El panorama lo confirma. La Variante San Gil, vital para el turismo y el transporte de carga en la Provincia Guanentina, quedó inconclusa. El contrato terminó con un tramo pendiente y se requieren $200.000 millones adicionales para finalizarla. ¿Cómo hablar de “turismo sostenible” o “reactivación económica” si la puerta de entrada al sur del departamento sigue deteriorándose sin financiación garantizada?
La vía Curos–Málaga, columna vertebral de García Rovira, apenas alcanza un 14% de avance, pese a que el Gobierno había prometido $780.000 millones que nunca llegaron al CONPES. Hoy, productores de leche, papa, cebolla y fresas enfrentan trayectos que duran horas —o que simplemente no pueden hacerse— en una carretera que debería ser estratégica para la seguridad alimentaria del país.
Los corredores de conexión nacional tampoco ofrecen alivio. Los sectores 1 y 2 de la Troncal del Magdalena Medio avanzan solo 5,45% y 11,46%. Procesos prediales interminables, falta de mano de obra y obras paralizadas afectan directamente la competitividad de Barrancabermeja, Puerto Wilches y Cimitarra, que enfrentan sobrecostos logísticos y retrasos constantes.
El Anillo Vial Externo Metropolitano tampoco despega: no supera el 17%. Todo se reduce a trámites prediales y ambientales pendientes, mientras el área metropolitana continúa atrapada en una movilidad propia de los años 90, con embotellamientos diarios que afectan a emprendedores, proveedores, turistas y logística urbana.
A este rezago estructural se suma la crisis más crítica: el colapso de la Ruta 45A y la Transversal del Carare, que desde octubre de 2025 deja incomunicadas a comunidades enteras.

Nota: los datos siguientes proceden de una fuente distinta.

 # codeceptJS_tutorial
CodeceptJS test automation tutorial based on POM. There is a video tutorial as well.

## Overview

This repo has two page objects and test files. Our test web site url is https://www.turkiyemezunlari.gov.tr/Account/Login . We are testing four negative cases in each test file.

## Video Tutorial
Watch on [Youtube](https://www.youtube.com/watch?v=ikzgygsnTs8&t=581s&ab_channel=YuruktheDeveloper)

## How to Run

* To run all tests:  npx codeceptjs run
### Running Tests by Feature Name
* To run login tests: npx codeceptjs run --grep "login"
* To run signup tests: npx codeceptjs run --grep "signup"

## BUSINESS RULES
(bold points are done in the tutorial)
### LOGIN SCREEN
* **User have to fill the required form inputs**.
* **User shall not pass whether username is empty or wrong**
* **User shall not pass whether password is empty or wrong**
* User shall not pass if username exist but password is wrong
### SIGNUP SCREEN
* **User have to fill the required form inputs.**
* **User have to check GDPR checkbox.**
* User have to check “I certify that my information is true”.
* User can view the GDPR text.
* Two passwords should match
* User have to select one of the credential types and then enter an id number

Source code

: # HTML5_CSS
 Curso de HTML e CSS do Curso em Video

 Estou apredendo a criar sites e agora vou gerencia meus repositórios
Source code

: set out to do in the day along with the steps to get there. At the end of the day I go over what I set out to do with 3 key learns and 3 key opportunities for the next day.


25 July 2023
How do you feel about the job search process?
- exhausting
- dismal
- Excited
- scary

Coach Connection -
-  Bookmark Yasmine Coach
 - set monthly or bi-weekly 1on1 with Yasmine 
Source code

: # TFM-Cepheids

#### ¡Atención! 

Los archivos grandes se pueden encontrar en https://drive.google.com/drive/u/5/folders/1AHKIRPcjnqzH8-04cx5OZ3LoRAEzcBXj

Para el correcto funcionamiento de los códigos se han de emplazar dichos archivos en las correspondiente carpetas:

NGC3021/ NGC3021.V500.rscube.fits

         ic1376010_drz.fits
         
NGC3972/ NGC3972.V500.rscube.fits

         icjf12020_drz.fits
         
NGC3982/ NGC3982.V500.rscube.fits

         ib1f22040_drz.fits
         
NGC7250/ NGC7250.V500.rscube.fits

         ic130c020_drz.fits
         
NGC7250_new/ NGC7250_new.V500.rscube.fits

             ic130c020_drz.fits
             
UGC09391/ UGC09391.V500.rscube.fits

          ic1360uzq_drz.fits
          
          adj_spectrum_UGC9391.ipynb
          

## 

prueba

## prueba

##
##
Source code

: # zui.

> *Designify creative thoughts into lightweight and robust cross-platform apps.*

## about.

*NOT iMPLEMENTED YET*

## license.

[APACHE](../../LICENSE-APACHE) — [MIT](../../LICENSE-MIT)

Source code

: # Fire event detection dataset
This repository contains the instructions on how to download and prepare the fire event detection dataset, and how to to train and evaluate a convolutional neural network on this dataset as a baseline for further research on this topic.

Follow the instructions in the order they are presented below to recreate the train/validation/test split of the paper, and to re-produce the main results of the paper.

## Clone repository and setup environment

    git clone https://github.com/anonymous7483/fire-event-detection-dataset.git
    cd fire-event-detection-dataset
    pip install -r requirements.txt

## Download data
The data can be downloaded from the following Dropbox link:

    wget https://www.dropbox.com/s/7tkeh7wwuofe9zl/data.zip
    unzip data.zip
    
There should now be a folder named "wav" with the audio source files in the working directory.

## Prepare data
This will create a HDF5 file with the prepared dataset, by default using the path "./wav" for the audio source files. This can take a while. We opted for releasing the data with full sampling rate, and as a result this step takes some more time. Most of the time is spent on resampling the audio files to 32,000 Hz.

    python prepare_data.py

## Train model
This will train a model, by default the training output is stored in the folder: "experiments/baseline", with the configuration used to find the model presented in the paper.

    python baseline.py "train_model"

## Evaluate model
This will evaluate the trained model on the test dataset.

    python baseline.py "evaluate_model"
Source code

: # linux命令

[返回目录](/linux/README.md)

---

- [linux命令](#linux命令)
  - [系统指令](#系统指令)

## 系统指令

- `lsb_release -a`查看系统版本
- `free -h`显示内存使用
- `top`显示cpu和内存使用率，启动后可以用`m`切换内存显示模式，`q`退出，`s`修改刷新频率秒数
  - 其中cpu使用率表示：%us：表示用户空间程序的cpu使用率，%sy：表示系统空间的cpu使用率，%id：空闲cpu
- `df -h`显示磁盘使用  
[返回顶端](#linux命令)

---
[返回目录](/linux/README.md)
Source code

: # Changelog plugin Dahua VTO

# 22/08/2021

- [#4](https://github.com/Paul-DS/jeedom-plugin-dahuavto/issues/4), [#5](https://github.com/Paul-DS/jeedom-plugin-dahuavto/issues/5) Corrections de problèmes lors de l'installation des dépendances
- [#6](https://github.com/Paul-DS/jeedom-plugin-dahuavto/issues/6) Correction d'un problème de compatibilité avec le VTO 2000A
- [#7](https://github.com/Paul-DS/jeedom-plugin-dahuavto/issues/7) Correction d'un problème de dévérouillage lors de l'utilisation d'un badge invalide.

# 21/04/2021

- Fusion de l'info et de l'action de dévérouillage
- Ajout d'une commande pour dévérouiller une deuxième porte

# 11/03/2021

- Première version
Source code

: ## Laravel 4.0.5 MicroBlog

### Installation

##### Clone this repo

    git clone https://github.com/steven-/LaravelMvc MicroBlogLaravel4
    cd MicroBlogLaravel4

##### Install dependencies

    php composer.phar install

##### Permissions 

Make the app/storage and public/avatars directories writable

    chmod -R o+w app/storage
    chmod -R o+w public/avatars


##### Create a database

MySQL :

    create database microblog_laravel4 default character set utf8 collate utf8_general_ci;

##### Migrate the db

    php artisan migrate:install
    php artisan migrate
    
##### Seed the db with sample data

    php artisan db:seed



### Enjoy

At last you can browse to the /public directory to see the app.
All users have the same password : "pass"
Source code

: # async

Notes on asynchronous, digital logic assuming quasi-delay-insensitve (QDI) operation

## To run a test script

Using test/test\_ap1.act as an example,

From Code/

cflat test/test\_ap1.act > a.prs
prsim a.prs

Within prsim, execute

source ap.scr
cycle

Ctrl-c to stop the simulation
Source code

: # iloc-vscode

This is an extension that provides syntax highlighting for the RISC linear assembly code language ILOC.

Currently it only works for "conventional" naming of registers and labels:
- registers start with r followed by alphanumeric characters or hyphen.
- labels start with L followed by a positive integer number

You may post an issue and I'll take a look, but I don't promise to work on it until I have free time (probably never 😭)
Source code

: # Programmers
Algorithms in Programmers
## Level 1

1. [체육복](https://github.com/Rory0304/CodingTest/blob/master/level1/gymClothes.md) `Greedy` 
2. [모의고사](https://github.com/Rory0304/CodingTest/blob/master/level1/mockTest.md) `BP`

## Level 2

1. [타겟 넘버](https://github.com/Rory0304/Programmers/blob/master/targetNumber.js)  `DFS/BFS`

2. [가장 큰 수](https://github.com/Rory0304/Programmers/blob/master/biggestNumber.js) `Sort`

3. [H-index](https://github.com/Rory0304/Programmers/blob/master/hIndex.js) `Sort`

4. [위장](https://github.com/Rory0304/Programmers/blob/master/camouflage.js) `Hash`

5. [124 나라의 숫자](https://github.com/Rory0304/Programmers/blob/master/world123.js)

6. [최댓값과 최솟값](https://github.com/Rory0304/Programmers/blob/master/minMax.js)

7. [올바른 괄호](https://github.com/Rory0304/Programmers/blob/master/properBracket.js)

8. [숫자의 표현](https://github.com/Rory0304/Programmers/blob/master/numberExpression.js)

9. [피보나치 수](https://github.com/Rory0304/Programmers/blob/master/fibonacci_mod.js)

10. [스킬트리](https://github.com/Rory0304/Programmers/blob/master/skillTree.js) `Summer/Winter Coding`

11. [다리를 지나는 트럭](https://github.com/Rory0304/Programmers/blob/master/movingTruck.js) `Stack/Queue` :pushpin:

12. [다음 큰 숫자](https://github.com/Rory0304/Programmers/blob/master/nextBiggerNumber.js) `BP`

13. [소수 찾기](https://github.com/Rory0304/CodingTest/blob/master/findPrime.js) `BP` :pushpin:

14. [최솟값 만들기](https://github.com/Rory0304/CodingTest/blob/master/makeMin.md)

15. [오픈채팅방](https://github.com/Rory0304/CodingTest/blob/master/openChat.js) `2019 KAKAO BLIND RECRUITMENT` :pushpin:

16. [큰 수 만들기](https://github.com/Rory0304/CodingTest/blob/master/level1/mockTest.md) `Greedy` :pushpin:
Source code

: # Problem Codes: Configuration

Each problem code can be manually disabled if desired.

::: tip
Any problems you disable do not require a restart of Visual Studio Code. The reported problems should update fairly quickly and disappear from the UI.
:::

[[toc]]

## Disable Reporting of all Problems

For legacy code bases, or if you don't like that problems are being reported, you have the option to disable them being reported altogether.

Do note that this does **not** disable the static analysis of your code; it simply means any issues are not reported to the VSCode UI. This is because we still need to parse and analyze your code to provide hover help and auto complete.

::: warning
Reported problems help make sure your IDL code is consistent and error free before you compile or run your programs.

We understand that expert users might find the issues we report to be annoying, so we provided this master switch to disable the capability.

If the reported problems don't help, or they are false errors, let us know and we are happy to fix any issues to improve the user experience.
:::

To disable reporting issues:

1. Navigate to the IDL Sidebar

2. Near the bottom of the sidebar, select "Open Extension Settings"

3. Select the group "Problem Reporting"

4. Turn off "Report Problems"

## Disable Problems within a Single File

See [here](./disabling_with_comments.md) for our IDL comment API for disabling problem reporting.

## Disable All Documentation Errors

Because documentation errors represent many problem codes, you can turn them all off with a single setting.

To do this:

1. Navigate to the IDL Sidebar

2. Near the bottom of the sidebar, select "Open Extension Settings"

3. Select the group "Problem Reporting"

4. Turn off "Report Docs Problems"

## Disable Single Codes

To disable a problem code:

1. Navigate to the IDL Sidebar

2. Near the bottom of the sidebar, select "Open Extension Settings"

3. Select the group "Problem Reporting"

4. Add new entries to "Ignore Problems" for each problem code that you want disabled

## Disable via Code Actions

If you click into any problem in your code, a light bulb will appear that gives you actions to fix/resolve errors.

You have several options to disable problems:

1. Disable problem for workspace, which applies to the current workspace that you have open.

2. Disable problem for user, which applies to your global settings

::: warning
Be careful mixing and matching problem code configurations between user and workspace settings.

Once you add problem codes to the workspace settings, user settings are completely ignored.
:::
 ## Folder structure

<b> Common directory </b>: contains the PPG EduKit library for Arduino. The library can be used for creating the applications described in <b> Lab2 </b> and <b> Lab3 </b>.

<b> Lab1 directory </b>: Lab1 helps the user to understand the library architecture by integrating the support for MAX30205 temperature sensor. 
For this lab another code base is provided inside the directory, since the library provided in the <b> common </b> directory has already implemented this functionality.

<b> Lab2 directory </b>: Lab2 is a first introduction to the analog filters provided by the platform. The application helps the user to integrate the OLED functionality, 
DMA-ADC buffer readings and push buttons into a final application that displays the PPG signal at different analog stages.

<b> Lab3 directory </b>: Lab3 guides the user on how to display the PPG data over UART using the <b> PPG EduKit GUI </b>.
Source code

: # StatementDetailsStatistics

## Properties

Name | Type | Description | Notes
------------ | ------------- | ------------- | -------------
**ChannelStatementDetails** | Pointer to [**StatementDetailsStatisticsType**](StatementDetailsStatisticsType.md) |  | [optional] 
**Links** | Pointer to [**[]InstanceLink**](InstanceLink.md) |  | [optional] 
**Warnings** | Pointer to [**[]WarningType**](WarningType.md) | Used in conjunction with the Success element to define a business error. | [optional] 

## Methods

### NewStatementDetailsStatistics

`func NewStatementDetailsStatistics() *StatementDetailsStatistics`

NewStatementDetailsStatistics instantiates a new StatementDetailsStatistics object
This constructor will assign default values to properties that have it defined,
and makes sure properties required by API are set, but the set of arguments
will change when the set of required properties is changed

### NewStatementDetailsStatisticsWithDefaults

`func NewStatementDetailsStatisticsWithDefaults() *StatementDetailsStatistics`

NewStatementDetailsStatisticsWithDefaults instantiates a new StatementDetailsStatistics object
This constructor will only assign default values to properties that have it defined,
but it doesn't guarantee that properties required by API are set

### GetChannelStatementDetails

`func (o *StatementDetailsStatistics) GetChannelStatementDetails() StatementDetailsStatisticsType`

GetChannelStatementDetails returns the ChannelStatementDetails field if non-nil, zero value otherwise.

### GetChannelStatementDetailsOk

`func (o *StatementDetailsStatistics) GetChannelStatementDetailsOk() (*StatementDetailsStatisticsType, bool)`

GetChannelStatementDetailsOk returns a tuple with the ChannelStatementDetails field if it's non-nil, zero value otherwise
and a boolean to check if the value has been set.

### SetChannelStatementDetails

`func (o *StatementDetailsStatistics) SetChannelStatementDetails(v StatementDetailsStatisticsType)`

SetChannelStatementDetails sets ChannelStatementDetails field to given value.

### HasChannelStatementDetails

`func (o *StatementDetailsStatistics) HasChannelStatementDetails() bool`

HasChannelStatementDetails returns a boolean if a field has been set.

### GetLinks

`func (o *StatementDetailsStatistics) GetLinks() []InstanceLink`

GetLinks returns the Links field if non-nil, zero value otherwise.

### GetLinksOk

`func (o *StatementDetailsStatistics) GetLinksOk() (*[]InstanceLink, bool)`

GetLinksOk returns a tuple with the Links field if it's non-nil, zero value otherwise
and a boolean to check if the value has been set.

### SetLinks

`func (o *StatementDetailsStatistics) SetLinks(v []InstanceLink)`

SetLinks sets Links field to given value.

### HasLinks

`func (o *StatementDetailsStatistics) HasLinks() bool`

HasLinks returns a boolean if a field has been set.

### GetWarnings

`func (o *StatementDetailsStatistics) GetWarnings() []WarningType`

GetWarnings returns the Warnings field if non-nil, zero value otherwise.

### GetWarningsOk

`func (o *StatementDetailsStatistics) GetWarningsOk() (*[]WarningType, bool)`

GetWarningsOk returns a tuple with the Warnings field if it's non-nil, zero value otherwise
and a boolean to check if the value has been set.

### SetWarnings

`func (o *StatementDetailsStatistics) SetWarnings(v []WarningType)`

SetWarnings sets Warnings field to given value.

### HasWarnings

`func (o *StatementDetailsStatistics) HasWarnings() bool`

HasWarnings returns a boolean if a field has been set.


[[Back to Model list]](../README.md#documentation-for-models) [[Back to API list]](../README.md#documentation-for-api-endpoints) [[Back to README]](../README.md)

La emergencia aisló 25 veredas, generó grietas profundas, pérdida de banca, cierres totales y pasos improvisados. Por la 45A circulan más de 9.000 vehículos diarios, y su cierre produce sobrecostos superiores a $75.000 millones al día. Los desvíos incrementan los fletes en 40%, golpeando a agricultores, transportadores, hoteles, comercios y restaurantes.
Santander necesita un acuerdo regional por la infraestructura que defina prioridades, financie lo urgente y ejecute lo pendiente. La competitividad no se decreta: se pavimenta. Mientras las vías sigan en obra negra, el progreso también lo estará. Por ahora, el responsable de salir a ponerle el pecho a esta emergencia, no da razón del convenio 4449 de 2024. Santander no existe para el Instituto Nacional de vías (Invias o mejor Sinvias).